▶ **TASK DIRECTIONS**
What lines in the material hold the string "itemize"? Copy out each of them.

▶ **MATERIAL TO PROCESS**

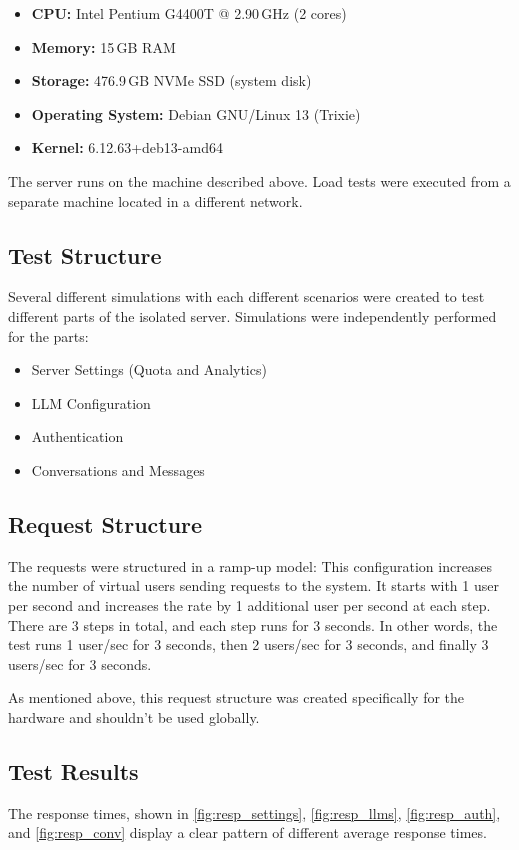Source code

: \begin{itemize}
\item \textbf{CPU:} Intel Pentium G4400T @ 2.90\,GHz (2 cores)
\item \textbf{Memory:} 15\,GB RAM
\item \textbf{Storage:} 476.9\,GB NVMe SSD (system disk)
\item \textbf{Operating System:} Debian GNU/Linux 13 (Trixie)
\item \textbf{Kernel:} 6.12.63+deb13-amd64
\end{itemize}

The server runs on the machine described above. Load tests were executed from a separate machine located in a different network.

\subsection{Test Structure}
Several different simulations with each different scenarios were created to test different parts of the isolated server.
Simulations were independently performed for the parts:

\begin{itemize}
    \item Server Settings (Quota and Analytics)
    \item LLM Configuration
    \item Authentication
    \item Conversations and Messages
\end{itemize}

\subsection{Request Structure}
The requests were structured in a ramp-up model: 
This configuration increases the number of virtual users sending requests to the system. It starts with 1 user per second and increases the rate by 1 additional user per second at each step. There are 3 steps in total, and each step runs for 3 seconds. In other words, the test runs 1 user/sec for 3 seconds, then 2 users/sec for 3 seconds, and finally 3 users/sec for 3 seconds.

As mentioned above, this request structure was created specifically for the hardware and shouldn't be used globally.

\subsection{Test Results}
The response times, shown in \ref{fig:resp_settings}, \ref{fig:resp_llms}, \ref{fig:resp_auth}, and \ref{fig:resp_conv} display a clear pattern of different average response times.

▶ **TASK SOLUTION**
: \begin{itemize}
\end{itemize}
\begin{itemize}
\end{itemize}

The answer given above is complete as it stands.